Aziende agricole calabresi sull’orlo del baratro: “Siamo al collasso”

"Aumenta la domanda di cibo italiano, ma l’agricoltura italiana è impossibilitata a offrire le produzioni perché non si può lavorare sempre in perdita"

“Siamo al collasso. Un esempio per tutti che mai si era visto: il prezzo del diesel – denuncia Coldiretti Calabria – ha superato quello della benzina verde. Un sorpasso storico che la dimensione di quanto sta accadendo. Le cause e i sintomi ormai sono chiari adesso occorrono le cure per evitare la riduzione numerica e produttiva delle aziende con la relativa mancanza di ossigeno (liquidità). In Calabria la Coldiretti descrive una situazione allarmante e dove sono cominciate le difficoltà per l’approvvigionamento di alimenti per il bestiame nelle stalle. Ma oltre le famiglie, ci sono ripercussioni a catena e non c’è filiera che non sia stata toccata dall’emergenza che sta deflagrando in tutto il settore agricolo perché molti agricoltori, a causa dell’esplosione dei costi di produzione stanno ritardando o rinunciano ad avviare le produzioni”.

“Lavoriamo in perdita”

“Lavoriamo in perdita”

“Mentre l’agricoltura durante il periodo pandemico, nonostante le restrizione e la perdita di prodotto per le chiusure e riaperture, ha continuato a produrre assicurando il cibo e gli alimenti, con le bombe e i missili, le aziende sono costrette a lavorare in perdita per riuscire a nutrire i propri animali per effetto della carenza di materie prime. La decisione degli allevamenti con le riduzioni della produzione sta – sottolinea la Coldiretti – provocando effetti sulle forniture alimentari. Siamo costretti ad importare materie prime agricole a causa – sottolinea Coldiretti – dei bassi compensi riconosciuti agli agricoltori che sono stati costretti a ridurre la produzione di mais e grano negli ultimi 10 anni perché molte industrie per miopia hanno preferito continuare ad acquistare per anni in modo speculativo sul mercato mondiale, approfittando dei bassi prezzi degli ultimi decenni, anziché garantirsi gli approvvigionamenti con prodotto nazionale attraverso i contratti di filiera che è la linea da sempre auspicata e portata avanti dalla Coldiretti”.

“Aumenta la domanda di cibo italiano, ma siamo impossibilitati a produrre”
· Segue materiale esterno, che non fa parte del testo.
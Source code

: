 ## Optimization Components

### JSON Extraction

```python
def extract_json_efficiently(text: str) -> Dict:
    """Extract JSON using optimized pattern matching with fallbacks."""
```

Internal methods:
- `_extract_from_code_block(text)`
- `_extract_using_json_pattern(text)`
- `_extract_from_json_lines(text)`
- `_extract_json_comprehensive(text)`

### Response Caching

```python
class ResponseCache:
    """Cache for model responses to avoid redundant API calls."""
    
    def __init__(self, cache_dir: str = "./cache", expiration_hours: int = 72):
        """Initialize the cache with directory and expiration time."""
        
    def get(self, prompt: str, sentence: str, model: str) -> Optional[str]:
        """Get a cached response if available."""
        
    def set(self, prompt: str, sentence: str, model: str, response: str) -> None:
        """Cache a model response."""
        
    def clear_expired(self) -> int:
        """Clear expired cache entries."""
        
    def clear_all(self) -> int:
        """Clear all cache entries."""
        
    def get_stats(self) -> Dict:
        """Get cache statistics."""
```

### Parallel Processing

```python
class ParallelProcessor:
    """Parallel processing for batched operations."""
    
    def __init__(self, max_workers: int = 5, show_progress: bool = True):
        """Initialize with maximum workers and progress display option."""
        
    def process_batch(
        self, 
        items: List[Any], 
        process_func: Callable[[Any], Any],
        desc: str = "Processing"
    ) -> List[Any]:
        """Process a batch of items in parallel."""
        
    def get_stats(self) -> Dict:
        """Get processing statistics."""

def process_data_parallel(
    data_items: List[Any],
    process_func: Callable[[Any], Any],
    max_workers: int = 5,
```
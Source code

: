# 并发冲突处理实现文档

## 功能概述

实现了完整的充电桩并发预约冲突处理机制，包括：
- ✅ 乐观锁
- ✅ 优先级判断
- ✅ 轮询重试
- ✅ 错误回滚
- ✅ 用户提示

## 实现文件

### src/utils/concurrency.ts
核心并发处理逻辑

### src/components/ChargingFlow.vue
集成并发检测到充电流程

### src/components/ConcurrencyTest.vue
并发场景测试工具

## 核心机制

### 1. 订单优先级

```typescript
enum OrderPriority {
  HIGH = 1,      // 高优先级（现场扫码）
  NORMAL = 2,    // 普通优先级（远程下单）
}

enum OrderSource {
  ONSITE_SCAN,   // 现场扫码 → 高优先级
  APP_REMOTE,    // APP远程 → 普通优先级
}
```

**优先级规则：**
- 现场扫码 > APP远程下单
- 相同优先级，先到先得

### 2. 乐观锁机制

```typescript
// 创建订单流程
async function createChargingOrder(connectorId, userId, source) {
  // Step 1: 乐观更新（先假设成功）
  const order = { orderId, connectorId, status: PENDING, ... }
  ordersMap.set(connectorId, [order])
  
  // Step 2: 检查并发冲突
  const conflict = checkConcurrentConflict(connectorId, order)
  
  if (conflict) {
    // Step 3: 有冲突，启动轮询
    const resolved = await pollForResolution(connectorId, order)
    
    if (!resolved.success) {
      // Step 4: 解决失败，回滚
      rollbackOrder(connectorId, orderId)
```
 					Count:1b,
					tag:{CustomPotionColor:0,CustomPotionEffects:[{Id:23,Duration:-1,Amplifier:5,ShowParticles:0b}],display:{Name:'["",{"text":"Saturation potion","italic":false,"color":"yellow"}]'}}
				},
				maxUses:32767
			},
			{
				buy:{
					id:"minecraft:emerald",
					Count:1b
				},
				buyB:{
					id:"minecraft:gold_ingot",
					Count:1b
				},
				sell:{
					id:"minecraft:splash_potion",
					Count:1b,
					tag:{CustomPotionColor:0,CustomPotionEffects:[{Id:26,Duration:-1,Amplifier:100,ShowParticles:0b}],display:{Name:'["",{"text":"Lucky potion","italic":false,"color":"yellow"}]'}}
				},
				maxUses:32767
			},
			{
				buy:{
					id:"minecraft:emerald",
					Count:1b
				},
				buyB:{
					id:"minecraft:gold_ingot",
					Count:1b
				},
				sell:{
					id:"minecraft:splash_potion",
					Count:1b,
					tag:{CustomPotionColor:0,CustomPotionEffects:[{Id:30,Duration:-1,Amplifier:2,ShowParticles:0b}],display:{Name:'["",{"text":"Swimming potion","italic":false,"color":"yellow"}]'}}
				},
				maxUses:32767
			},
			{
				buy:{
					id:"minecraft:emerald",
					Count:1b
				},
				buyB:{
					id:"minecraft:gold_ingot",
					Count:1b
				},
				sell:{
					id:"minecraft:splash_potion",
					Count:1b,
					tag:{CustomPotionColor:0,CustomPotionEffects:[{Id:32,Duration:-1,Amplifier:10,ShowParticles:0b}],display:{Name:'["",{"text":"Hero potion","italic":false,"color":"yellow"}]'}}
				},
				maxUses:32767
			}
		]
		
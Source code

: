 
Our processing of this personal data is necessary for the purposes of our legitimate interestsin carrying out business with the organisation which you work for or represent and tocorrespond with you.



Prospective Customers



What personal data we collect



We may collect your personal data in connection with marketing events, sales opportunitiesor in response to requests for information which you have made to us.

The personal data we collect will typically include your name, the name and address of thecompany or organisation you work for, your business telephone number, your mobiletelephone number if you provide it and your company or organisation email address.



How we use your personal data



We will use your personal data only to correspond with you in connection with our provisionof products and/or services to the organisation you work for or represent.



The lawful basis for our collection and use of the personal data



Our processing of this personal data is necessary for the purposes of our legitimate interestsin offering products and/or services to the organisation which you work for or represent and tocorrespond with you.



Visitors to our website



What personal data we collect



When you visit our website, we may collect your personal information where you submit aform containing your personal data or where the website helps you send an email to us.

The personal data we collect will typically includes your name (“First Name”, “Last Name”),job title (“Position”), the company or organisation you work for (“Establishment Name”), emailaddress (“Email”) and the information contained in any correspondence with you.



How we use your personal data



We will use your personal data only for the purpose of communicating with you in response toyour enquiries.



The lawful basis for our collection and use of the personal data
“Tutto questo sta mettendo ancora più in difficoltà il sistema Paese che non potrà garantire l’autosufficienza alimentare. Paradossalmente – annota Coldiretti – aumenta la domanda di cibo italiano, ma l’agricoltura italiana è impossibilitata a offrire le produzioni perché non si può produrre rimettendoci. Servono politiche di sostegno per le produzioni esistenti e di sostegno alla sovranità alimentare che consentano, anche di recuperare terreni oggi non coltivati e alle imprese agricole di restare sul mercato. E’ a rischio il futuro di un sistema economico – insiste Coldiretti -se non vengono riconosciuti i giusti compensi che tengano conto dei costi di produzione sempre più alti, dalla bolletta energetica ai mangimi; una crisi che colpisce un sistema che ogni giorno lavora per garantire cibo e occupazione ed è ai primi posti nel mondo per qualità e sostenibilità”.

Spiragli di speranza dal governo nazionale

“Le ultime decisioni del governo nazionale – riferisce Coldiretti – ci vedono particolarmente impegnati e aprono qualche spiraglio con la possibilità attraverso contratti di filiera pluriennali con l’industria alimentare e mangimistica per aumentare la coltivazione di grano e mais e il riconoscimento di un prezzo di acquisto “equo”, basato sugli effettivi costi sostenuti nel rispetto della nuova normativa sulle pratiche sleali, per consentire di recuperare livelli produttivi già raggiunti nel passato. Accolta dal Ministro Patuanelli la possibilità di incentivare operazioni di ristrutturazione e rinegoziazione del debito bancario delle imprese agricole, adottare misure per sostenere la domanda interna, finanziare specifiche misure a favore delle filiere più esposte e appunto sostenere il potenziamento delle produzioni nazionali. Il Ministero ha anche annunciato un regime di aiuto straordinario sul modello dell’emergenza Covid e sostenuta l’esigenza, per quanto riguarda la Politica Agricola Comune (Pac), di rimuovere il vincolo al non incremento della superficie irrigabile, per aumentare la produttività del settore agroalimentare”.